She is so cute!! You'll have to post a pic with her flash new glitzy collar on now!


----------



## kittywitty (Jun 19, 2010)

This cat is the epitome of so darn cutesy!!! I could look at her pics (minus the butt pics) all day and smile.


----------



## cd07 (May 1, 2011)

Thanks!


----------



## Robin1109 (May 8, 2011)

Soooooooooooooo cute!!!!! I too have a new kitty (about 9 weeks old now). I tried to do the safe room thing with her and she was not having it! Within 24 hours I was almost forced to let the cats together. Good thing they got a long from the start!


----------



## cd07 (May 1, 2011)

Yeah, she was totally against it & meowing SOO loud for such a little kitten. 3 days later, she's all over the house (happily) & currently crashed on the couch next to me. She sleeps in our daughters room for an hour at night, then comes downstairs after our daughter falls asleep & stops petting her, lol.. & plays around until i go to bed, then follows me into bed.

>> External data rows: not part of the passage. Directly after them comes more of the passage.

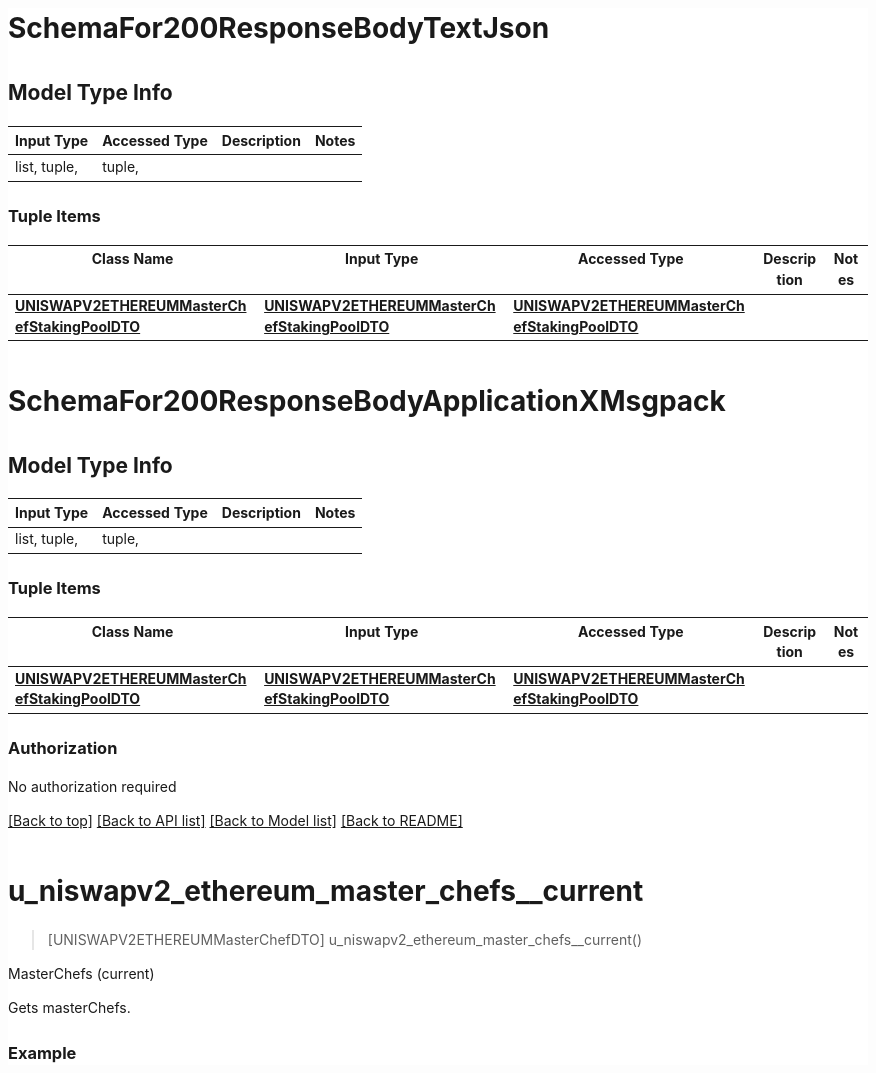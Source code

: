 # SchemaFor200ResponseBodyTextJson

## Model Type Info
Input Type | Accessed Type | Description | Notes
------------ | ------------- | ------------- | -------------
list, tuple,  | tuple,  |  | 

### Tuple Items
Class Name | Input Type | Accessed Type | Description | Notes
------------- | ------------- | ------------- | ------------- | -------------
[**UNISWAPV2ETHEREUMMasterChefStakingPoolDTO**]({{complexTypePrefix}}UNISWAPV2ETHEREUMMasterChefStakingPoolDTO.md) | [**UNISWAPV2ETHEREUMMasterChefStakingPoolDTO**]({{complexTypePrefix}}UNISWAPV2ETHEREUMMasterChefStakingPoolDTO.md) | [**UNISWAPV2ETHEREUMMasterChefStakingPoolDTO**]({{complexTypePrefix}}UNISWAPV2ETHEREUMMasterChefStakingPoolDTO.md) |  | 

# SchemaFor200ResponseBodyApplicationXMsgpack

## Model Type Info
Input Type | Accessed Type | Description | Notes
------------ | ------------- | ------------- | -------------
list, tuple,  | tuple,  |  | 

### Tuple Items
Class Name | Input Type | Accessed Type | Description | Notes
------------- | ------------- | ------------- | ------------- | -------------
[**UNISWAPV2ETHEREUMMasterChefStakingPoolDTO**]({{complexTypePrefix}}UNISWAPV2ETHEREUMMasterChefStakingPoolDTO.md) | [**UNISWAPV2ETHEREUMMasterChefStakingPoolDTO**]({{complexTypePrefix}}UNISWAPV2ETHEREUMMasterChefStakingPoolDTO.md) | [**UNISWAPV2ETHEREUMMasterChefStakingPoolDTO**]({{complexTypePrefix}}UNISWAPV2ETHEREUMMasterChefStakingPoolDTO.md) |  | 

### Authorization

No authorization required

[[Back to top]](#__pageTop) [[Back to API list]](../../../README.md#documentation-for-api-endpoints) [[Back to Model list]](../../../README.md#documentation-for-models) [[Back to README]](../../../README.md)

# **u_niswapv2_ethereum_master_chefs__current**
<a id="u_niswapv2_ethereum_master_chefs__current"></a>
> [UNISWAPV2ETHEREUMMasterChefDTO] u_niswapv2_ethereum_master_chefs__current()

MasterChefs (current)

Gets masterChefs.

### Example

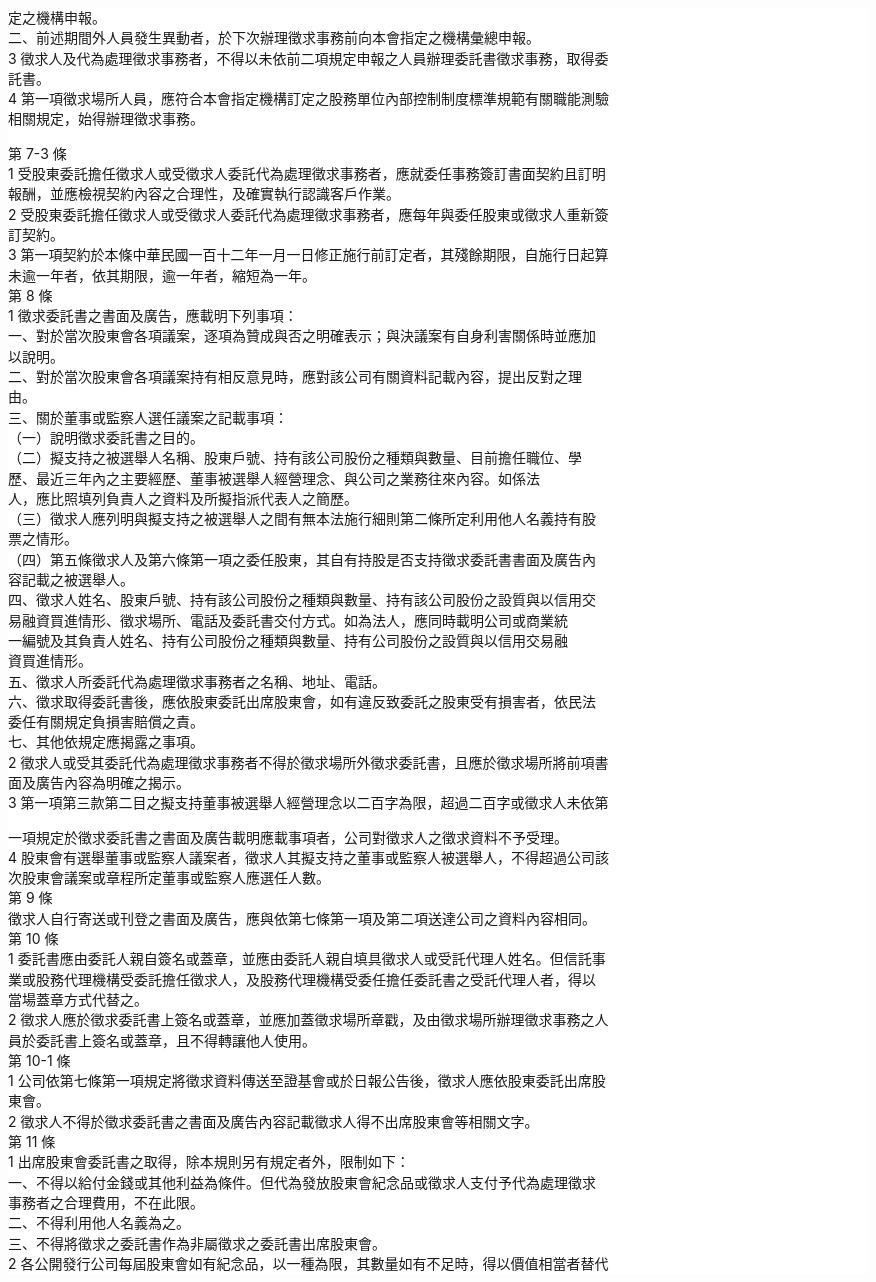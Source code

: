 定之機構申報。  
二、前述期間外人員發生異動者，於下次辦理徵求事務前向本會指定之機構彙總申報。  
3 徵求人及代為處理徵求事務者，不得以未依前二項規定申報之人員辦理委託書徵求事務，取得委  
託書。  
4 第一項徵求場所人員，應符合本會指定機構訂定之股務單位內部控制制度標準規範有關職能測驗  
相關規定，始得辦理徵求事務。  


第 7-3 條  
1 受股東委託擔任徵求人或受徵求人委託代為處理徵求事務者，應就委任事務簽訂書面契約且訂明  
報酬，並應檢視契約內容之合理性，及確實執行認識客戶作業。  
2 受股東委託擔任徵求人或受徵求人委託代為處理徵求事務者，應每年與委任股東或徵求人重新簽  
訂契約。  
3 第一項契約於本條中華民國一百十二年一月一日修正施行前訂定者，其殘餘期限，自施行日起算  
未逾一年者，依其期限，逾一年者，縮短為一年。  
第 8 條  
1 徵求委託書之書面及廣告，應載明下列事項：  
一、對於當次股東會各項議案，逐項為贊成與否之明確表示；與決議案有自身利害關係時並應加  
以說明。  
二、對於當次股東會各項議案持有相反意見時，應對該公司有關資料記載內容，提出反對之理  
由。  
三、關於董事或監察人選任議案之記載事項：  
（一）說明徵求委託書之目的。  
（二）擬支持之被選舉人名稱、股東戶號、持有該公司股份之種類與數量、目前擔任職位、學  
歷、最近三年內之主要經歷、董事被選舉人經營理念、與公司之業務往來內容。如係法  
人，應比照填列負責人之資料及所擬指派代表人之簡歷。  
（三）徵求人應列明與擬支持之被選舉人之間有無本法施行細則第二條所定利用他人名義持有股  
票之情形。  
（四）第五條徵求人及第六條第一項之委任股東，其自有持股是否支持徵求委託書書面及廣告內  
容記載之被選舉人。  
四、徵求人姓名、股東戶號、持有該公司股份之種類與數量、持有該公司股份之設質與以信用交  
易融資買進情形、徵求場所、電話及委託書交付方式。如為法人，應同時載明公司或商業統  
一編號及其負責人姓名、持有公司股份之種類與數量、持有公司股份之設質與以信用交易融  
資買進情形。  
五、徵求人所委託代為處理徵求事務者之名稱、地址、電話。  
六、徵求取得委託書後，應依股東委託出席股東會，如有違反致委託之股東受有損害者，依民法  
委任有關規定負損害賠償之責。  
七、其他依規定應揭露之事項。  
2 徵求人或受其委託代為處理徵求事務者不得於徵求場所外徵求委託書，且應於徵求場所將前項書  
面及廣告內容為明確之揭示。  
3 第一項第三款第二目之擬支持董事被選舉人經營理念以二百字為限，超過二百字或徵求人未依第  


一項規定於徵求委託書之書面及廣告載明應載事項者，公司對徵求人之徵求資料不予受理。  
4 股東會有選舉董事或監察人議案者，徵求人其擬支持之董事或監察人被選舉人，不得超過公司該  
次股東會議案或章程所定董事或監察人應選任人數。  
第 9 條  
徵求人自行寄送或刊登之書面及廣告，應與依第七條第一項及第二項送達公司之資料內容相同。  
第 10 條  
1 委託書應由委託人親自簽名或蓋章，並應由委託人親自填具徵求人或受託代理人姓名。但信託事  
業或股務代理機構受委託擔任徵求人，及股務代理機構受委任擔任委託書之受託代理人者，得以  
當場蓋章方式代替之。  
2 徵求人應於徵求委託書上簽名或蓋章，並應加蓋徵求場所章戳，及由徵求場所辦理徵求事務之人  
員於委託書上簽名或蓋章，且不得轉讓他人使用。  
第 10-1 條  
1 公司依第七條第一項規定將徵求資料傳送至證基會或於日報公告後，徵求人應依股東委託出席股  
東會。  
2 徵求人不得於徵求委託書之書面及廣告內容記載徵求人得不出席股東會等相關文字。  
第 11 條  
1 出席股東會委託書之取得，除本規則另有規定者外，限制如下：  
一、不得以給付金錢或其他利益為條件。但代為發放股東會紀念品或徵求人支付予代為處理徵求  
事務者之合理費用，不在此限。  
二、不得利用他人名義為之。  
三、不得將徵求之委託書作為非屬徵求之委託書出席股東會。  
2 各公開發行公司每屆股東會如有紀念品，以一種為限，其數量如有不足時，得以價值相當者替代  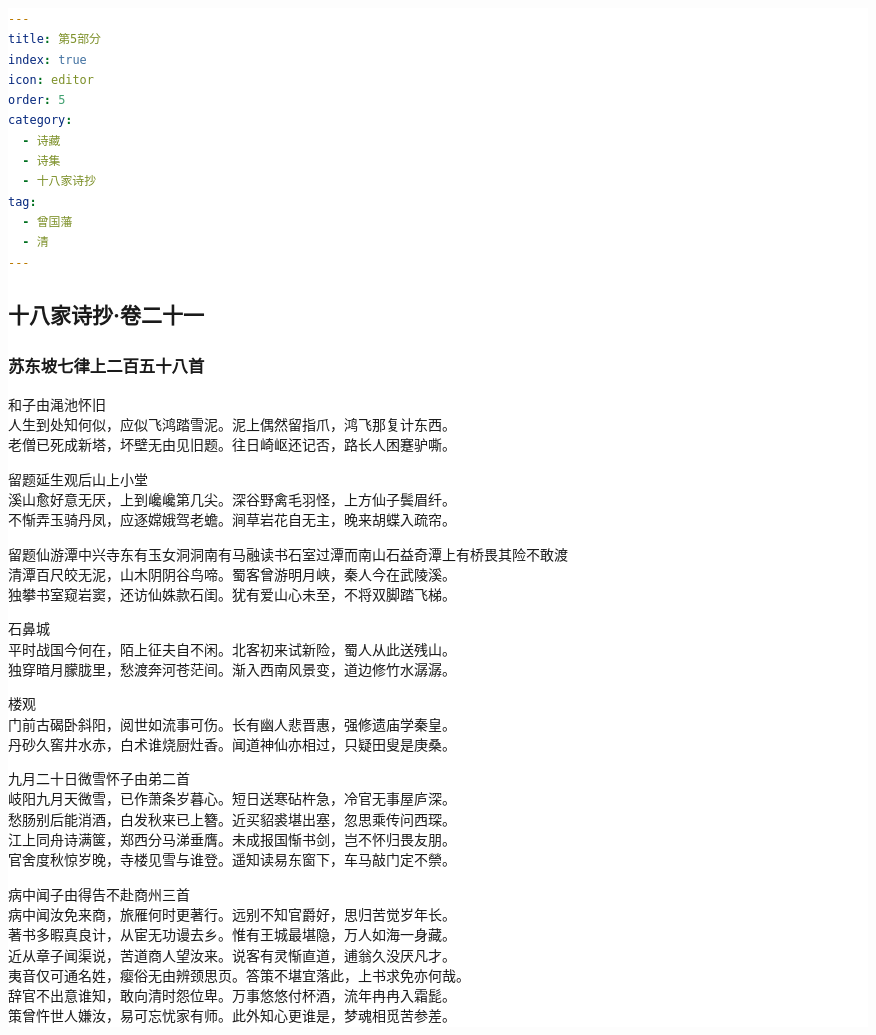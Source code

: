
 ```yaml
---
title: 第5部分
index: true
icon: editor
order: 5
category:
  - 诗藏
  - 诗集
  - 十八家诗抄
tag:
  - 曾国藩
  - 清
---
```


## 十八家诗抄·卷二十一  

### 苏东坡七律上二百五十八首  

和子由渑池怀旧  
人生到处知何似，应似飞鸿踏雪泥。泥上偶然留指爪，鸿飞那复计东西。  
老僧已死成新塔，坏壁无由见旧题。往日崎岖还记否，路长人困蹇驴嘶。  

留题延生观后山上小堂  
溪山愈好意无厌，上到巉巉第几尖。深谷野禽毛羽怪，上方仙子鬓眉纤。  
不惭弄玉骑丹凤，应逐嫦娥驾老蟾。涧草岩花自无主，晚来胡蝶入疏帘。  

留题仙游潭中兴寺东有玉女洞洞南有马融读书石室过潭而南山石益奇潭上有桥畏其险不敢渡  
清潭百尺皎无泥，山木阴阴谷鸟啼。蜀客曾游明月峡，秦人今在武陵溪。  
独攀书室窥岩窦，还访仙姝款石闺。犹有爱山心未至，不将双脚踏飞梯。  

石鼻城  
平时战国今何在，陌上征夫自不闲。北客初来试新险，蜀人从此送残山。  
独穿暗月朦胧里，愁渡奔河苍茫间。渐入西南风景变，道边修竹水潺潺。  

楼观  
门前古碣卧斜阳，阅世如流事可伤。长有幽人悲晋惠，强修遗庙学秦皇。  
丹砂久窖井水赤，白术谁烧厨灶香。闻道神仙亦相过，只疑田叟是庚桑。  

九月二十日微雪怀子由弟二首  
岐阳九月天微雪，已作萧条岁暮心。短日送寒砧杵急，冷官无事屋庐深。  
愁肠别后能消酒，白发秋来已上簪。近买貂裘堪出塞，忽思乘传问西琛。  
江上同舟诗满箧，郑西分马涕垂膺。未成报国惭书剑，岂不怀归畏友朋。  
官舍度秋惊岁晚，寺楼见雪与谁登。遥知读易东窗下，车马敲门定不禜。  

病中闻子由得告不赴商州三首  
病中闻汝免来商，旅雁何时更著行。远别不知官爵好，思归苦觉岁年长。  
著书多暇真良计，从宦无功谩去乡。惟有王城最堪隐，万人如海一身藏。  
近从章子闻渠说，苦道商人望汝来。说客有灵惭直道，逋翁久没厌凡才。  
夷音仅可通名姓，瘿俗无由辨颈思页。答策不堪宜落此，上书求免亦何哉。  
辞官不出意谁知，敢向清时怨位卑。万事悠悠付杯酒，流年冉冉入霜髭。  
策曾忤世人嫌汝，易可忘忧家有师。此外知心更谁是，梦魂相觅苦参差。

She's a huge snuggle bunny!

congrats on your kitty!


----------



## MissyCat (Mar 7, 2011)

I can see how the safe room would not be interesting to a curious little kitten... it was a definite life saver for poor Missy cat though... an adult stray getting used to a new house...


----------



## cd07 (May 1, 2011)

Aww, Missy is GORGEOUS!!


----------



## MissyCat (Mar 7, 2011)

thanks  her eyes don't always glow like that... just in pictures...hahahaha
I call her pretty kitty pretty kitty


----------



## cd07 (May 1, 2011)

lols!


----------



## estelle58 (Feb 28, 2006)

She' so cute


----------



## Layla0710 (Nov 30, 2010)

OhMiGosh, SO CUTE!! Lookit dat face!


----------



## catbrb (Jun 1, 2011)

Oh my gosh so cute! I keep seeing all these cat pictures and each time I'm like "THIS one is the cutest." Then I see another pic and go, "No THIS one is the cutest!" When will it ever end?


----------